Today, Internet data traffic is experiencing a tremendous growth and the majority will be content-oriented application such as video-on-demand services. Conventional technologies, however, are severely limited towards the goal of achieving such a dramatic throughput gain. Coded caching is an effective way to smooth out network traffic during peak traffic hours. If one jointly designs cache placement and coded delivery schemes, coded caching has the potential to turn (relatively) cheap memory into expensive bandwidth, i.e., the total traffic load in the network becomes inversely proportional to the per user memory. Despite a significant amount of work in the past few years, most studies on coded caching focus on relatively simple symmetric network topologies such as shared link, device-to-device, and hierarchical networks, and mainly exploit the global multiplicative caching gain due to the aggregate memory over the network. In practice, users and servers may communicate under general network topologies, e.g., via intermediate switches/routers. It is critical to study general topology caching networks because network topologies add a valuable new dimension to caching designs. This enables new global caching gains from network topologies beyond those from the aggregate memory. Due to the technical challenges associated with general topologies, the study of fundamental limits of coded caching for general networks has very few attempts in the literature. The information theoretic converse for these works are either missed or are based on highly restrictive assumptions. Hence, the fundamental limits of general topology caching networks are largely unknown. This project takes the first major step to tackle the challenges of general caching networks by studying their fundamental limits.
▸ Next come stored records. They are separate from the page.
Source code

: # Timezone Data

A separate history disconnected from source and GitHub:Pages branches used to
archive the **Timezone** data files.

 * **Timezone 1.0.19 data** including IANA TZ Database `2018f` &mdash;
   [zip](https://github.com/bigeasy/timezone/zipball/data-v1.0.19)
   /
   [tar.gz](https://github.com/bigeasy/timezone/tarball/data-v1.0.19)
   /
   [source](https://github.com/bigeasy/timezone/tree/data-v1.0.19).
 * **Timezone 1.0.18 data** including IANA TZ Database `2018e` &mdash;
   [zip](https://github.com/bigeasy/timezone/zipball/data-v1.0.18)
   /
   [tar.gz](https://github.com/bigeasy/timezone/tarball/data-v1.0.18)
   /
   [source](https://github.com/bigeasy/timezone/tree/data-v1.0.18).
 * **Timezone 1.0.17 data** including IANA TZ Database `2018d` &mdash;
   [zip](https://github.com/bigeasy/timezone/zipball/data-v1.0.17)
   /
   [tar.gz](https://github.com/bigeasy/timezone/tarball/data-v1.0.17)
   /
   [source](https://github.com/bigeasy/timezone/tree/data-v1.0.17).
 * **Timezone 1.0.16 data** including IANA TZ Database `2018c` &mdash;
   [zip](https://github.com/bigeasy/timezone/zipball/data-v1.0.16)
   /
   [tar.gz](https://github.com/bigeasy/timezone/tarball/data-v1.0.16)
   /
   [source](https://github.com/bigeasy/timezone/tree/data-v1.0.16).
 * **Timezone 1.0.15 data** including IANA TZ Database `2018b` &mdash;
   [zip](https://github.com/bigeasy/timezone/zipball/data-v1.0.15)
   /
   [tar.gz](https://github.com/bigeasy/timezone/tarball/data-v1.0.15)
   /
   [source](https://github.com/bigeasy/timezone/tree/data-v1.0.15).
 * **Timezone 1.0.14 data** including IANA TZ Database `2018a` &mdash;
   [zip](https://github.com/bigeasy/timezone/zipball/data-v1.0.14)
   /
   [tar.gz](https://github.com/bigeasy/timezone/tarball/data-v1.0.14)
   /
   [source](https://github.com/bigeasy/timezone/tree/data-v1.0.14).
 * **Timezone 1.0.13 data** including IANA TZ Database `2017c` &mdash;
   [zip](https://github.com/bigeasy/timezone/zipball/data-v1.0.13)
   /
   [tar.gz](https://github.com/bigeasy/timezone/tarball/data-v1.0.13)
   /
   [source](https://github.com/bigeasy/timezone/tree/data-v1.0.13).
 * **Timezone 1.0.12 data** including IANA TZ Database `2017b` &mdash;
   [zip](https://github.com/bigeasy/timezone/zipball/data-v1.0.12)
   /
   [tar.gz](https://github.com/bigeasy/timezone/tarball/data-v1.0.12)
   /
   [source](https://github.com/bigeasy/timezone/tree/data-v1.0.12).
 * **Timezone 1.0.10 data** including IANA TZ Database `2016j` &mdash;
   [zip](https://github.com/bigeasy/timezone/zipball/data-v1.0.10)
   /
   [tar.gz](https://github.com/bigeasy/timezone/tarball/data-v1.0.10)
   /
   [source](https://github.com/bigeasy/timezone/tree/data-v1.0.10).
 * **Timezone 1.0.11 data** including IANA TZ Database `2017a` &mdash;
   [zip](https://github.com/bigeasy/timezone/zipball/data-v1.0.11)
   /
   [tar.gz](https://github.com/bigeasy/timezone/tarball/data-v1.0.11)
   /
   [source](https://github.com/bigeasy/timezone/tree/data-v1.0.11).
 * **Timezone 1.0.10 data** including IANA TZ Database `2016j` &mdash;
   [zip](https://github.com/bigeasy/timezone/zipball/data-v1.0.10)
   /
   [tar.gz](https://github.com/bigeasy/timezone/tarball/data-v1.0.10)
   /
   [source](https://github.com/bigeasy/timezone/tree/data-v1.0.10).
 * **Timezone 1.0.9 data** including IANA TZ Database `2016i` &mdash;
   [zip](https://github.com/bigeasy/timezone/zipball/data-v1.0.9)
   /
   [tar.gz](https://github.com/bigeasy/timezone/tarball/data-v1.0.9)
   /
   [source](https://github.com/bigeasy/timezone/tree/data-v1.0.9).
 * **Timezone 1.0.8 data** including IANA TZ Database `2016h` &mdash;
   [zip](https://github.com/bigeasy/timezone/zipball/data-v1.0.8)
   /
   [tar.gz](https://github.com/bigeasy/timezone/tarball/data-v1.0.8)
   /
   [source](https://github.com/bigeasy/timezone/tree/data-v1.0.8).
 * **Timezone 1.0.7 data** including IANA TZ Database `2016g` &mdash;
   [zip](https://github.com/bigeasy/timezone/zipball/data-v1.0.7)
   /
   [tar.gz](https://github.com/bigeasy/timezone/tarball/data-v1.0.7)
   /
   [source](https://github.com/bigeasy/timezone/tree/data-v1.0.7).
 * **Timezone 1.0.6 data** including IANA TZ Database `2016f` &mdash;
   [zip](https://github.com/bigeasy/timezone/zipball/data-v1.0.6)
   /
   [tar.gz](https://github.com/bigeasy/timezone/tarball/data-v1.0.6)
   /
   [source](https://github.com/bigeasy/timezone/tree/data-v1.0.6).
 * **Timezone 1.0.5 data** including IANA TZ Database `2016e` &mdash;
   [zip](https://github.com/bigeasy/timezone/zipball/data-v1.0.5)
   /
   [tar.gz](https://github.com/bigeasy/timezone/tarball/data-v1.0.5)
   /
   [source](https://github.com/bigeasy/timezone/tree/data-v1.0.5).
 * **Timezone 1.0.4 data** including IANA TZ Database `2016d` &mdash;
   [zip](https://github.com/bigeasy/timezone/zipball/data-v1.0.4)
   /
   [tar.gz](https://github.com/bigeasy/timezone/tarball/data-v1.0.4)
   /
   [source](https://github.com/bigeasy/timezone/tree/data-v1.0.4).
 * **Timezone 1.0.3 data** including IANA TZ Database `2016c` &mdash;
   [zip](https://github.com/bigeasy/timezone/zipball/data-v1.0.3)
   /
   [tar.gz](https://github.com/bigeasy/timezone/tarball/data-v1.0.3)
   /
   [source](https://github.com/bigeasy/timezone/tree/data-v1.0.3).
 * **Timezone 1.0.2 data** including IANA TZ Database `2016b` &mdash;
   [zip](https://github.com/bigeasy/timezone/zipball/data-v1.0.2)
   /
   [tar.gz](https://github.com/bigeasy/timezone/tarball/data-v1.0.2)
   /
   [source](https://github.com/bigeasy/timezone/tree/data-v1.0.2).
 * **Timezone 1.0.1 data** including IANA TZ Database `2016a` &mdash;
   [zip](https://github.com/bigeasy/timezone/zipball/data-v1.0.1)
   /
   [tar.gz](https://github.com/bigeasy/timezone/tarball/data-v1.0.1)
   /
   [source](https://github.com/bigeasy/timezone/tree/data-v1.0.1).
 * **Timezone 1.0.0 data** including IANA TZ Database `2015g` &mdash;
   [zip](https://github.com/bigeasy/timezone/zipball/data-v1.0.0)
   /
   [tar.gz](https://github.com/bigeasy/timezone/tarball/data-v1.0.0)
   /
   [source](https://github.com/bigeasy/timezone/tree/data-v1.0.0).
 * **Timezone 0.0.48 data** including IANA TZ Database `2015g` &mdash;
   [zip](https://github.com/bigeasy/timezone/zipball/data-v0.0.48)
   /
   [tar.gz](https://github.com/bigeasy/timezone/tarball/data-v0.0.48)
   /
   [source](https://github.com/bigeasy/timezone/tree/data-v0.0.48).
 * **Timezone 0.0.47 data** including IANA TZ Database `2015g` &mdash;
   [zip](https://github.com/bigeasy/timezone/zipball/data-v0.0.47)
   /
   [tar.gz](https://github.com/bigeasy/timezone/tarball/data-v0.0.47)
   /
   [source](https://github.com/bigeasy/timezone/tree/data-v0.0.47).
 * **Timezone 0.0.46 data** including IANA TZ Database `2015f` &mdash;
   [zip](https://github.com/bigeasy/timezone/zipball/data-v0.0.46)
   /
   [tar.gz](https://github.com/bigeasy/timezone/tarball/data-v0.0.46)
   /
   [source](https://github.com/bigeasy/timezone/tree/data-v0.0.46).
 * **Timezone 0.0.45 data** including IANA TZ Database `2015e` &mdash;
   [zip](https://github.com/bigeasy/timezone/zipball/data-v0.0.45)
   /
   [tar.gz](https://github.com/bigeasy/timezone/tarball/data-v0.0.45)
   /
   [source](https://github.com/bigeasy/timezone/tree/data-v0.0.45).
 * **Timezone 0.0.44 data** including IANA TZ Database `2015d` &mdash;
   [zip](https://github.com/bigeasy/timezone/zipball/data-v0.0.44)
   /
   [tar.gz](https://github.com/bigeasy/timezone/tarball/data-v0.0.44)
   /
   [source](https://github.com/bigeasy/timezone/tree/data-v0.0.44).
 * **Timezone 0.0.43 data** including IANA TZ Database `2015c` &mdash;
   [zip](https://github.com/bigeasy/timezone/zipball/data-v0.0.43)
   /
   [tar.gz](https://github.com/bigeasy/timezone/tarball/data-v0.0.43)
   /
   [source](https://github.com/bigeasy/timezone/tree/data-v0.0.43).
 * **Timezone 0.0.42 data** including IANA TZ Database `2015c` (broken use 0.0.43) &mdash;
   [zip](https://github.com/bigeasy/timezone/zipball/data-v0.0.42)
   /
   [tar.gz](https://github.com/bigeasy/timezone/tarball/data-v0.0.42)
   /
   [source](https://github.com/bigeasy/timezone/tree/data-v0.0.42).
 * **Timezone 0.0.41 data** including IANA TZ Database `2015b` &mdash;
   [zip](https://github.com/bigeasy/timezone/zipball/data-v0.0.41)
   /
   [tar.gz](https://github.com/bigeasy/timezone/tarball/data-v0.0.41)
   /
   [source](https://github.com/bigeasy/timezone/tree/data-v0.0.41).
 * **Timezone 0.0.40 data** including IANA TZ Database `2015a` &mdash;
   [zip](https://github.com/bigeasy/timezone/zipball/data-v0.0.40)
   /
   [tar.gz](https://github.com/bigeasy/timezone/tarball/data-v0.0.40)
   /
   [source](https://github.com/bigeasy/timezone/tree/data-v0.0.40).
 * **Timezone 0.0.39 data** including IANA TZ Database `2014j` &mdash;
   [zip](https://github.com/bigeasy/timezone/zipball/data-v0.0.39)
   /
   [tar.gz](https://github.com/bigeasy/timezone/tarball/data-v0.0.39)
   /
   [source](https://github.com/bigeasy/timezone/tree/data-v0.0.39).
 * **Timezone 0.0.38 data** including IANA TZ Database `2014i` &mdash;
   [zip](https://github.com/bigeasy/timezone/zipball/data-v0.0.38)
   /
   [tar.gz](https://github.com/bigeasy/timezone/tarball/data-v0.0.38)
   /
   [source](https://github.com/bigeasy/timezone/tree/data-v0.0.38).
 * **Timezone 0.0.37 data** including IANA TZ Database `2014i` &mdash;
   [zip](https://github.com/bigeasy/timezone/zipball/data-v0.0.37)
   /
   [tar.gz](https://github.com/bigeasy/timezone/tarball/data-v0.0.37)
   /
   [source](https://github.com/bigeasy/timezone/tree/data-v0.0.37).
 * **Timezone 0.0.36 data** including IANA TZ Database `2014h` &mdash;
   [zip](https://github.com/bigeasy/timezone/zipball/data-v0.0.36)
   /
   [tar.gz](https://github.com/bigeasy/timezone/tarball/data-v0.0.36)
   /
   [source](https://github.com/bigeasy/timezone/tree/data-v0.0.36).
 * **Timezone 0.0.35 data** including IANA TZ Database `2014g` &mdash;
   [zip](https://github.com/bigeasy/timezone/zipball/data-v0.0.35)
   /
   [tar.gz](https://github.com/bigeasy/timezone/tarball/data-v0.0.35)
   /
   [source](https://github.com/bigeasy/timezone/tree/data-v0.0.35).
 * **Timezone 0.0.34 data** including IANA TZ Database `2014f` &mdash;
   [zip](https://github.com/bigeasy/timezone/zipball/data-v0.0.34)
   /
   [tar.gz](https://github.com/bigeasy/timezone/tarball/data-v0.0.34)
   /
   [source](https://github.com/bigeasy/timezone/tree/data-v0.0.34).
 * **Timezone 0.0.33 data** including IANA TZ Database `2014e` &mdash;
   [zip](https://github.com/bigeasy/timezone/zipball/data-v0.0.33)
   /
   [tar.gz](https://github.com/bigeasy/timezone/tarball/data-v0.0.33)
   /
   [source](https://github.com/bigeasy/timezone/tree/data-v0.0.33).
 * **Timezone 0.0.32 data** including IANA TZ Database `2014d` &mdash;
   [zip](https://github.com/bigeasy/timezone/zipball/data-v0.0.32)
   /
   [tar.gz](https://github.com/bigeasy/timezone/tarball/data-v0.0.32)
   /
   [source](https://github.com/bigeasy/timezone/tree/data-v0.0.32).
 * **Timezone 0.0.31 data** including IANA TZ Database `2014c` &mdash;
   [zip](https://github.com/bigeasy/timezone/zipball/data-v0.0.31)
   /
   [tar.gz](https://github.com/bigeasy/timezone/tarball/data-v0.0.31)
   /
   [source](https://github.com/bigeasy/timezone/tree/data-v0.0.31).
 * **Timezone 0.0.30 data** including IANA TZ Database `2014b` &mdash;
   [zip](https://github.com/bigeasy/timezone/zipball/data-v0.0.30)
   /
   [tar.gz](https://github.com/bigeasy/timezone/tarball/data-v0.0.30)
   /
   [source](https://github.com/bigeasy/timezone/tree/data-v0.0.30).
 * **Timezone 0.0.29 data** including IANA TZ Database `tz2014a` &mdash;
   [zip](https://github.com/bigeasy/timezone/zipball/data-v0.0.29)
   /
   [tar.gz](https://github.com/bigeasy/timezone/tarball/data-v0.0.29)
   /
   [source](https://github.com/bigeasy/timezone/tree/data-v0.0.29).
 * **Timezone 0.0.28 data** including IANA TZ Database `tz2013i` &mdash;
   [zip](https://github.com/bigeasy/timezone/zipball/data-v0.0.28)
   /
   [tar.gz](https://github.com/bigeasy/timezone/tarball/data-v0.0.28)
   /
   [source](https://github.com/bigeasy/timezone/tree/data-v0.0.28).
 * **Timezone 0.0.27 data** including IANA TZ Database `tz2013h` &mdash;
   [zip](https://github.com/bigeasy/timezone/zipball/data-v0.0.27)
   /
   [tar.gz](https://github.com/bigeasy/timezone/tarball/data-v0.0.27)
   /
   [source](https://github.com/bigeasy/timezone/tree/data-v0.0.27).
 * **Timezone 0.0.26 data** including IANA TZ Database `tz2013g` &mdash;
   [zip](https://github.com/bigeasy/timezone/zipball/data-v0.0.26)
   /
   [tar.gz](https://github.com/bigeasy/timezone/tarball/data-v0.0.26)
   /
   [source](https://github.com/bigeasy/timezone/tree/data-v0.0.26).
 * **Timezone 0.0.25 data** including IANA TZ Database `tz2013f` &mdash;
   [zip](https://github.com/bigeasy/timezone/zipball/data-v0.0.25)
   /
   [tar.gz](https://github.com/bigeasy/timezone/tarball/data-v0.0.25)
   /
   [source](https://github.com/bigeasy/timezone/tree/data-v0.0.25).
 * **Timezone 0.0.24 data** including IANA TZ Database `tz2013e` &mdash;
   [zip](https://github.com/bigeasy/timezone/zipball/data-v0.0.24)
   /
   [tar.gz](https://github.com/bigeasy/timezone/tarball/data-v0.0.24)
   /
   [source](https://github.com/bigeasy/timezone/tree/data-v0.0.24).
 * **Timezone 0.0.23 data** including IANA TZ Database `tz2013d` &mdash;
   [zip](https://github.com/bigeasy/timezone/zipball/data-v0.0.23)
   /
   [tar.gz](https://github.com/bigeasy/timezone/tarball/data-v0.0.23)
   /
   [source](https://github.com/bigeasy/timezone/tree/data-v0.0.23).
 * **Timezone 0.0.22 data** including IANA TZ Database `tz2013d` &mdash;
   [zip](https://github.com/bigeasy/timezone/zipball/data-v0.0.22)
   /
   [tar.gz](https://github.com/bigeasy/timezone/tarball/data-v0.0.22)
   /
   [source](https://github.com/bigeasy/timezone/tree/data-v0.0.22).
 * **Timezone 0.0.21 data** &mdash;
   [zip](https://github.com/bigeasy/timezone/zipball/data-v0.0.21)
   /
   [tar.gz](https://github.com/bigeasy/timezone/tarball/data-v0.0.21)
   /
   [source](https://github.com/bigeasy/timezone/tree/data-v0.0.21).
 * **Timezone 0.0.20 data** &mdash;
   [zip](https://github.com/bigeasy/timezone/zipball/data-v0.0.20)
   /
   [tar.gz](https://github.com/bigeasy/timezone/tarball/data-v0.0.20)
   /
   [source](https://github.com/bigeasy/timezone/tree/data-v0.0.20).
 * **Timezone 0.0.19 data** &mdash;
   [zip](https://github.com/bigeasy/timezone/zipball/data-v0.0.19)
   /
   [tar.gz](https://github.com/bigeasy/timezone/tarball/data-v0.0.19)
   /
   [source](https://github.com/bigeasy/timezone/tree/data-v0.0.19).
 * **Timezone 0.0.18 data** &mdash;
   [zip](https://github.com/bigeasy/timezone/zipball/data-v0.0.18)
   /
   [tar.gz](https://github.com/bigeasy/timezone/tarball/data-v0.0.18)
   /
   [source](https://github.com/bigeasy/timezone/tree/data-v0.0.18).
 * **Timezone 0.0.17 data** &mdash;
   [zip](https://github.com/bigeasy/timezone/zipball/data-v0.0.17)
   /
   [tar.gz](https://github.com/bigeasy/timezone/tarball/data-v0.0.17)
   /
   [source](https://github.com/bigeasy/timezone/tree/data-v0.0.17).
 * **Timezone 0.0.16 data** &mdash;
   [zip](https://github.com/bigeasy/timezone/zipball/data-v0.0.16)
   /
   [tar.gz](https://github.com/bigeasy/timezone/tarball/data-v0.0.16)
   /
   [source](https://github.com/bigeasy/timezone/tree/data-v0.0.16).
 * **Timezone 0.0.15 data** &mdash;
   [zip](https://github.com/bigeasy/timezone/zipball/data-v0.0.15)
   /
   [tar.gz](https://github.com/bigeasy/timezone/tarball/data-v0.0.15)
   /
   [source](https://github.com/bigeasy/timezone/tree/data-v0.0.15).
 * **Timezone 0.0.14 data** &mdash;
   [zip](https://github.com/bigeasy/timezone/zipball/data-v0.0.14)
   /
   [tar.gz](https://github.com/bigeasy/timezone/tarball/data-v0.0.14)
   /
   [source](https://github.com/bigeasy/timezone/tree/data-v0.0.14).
The main goal is to develop topology-based coded caching schemes and the information theoretic converse to exploit the additional global multiplicative gain as a function of network topology.

This project has two main research thrusts: 1) Topology based design of achievable schemes for general wireline caching networks; 2) Characterization of information theoretic converse for general wireline caching networks. For Thrust 1, our methodology is a joint design of cache placement, coded multicast message generation, and delivery based on specific network topology via novel combinatorial design methods. The proposed approaches will lead to unique achievable coding schemes that can exploit the coded caching gain from both caches and network topologies. These will significantly improve existing designs that separate caching, message generation, and delivery, and can achieve the information theoretic outer bounds under certain parameter regimes. For Thrust 2, our methodology is establishing information theoretic outer bounds (impossibilities) based on novel information theoretic inequalities derived from network topologies and allowing joint generation and delivery of coded multicast messages depending on network topologies. While this project focuses on developing new methodologies towards a deep understanding of the fundamental limits for general topology wireline caching networks, it also lays a strong technical foundation for further studies of general topology wireless caching networks.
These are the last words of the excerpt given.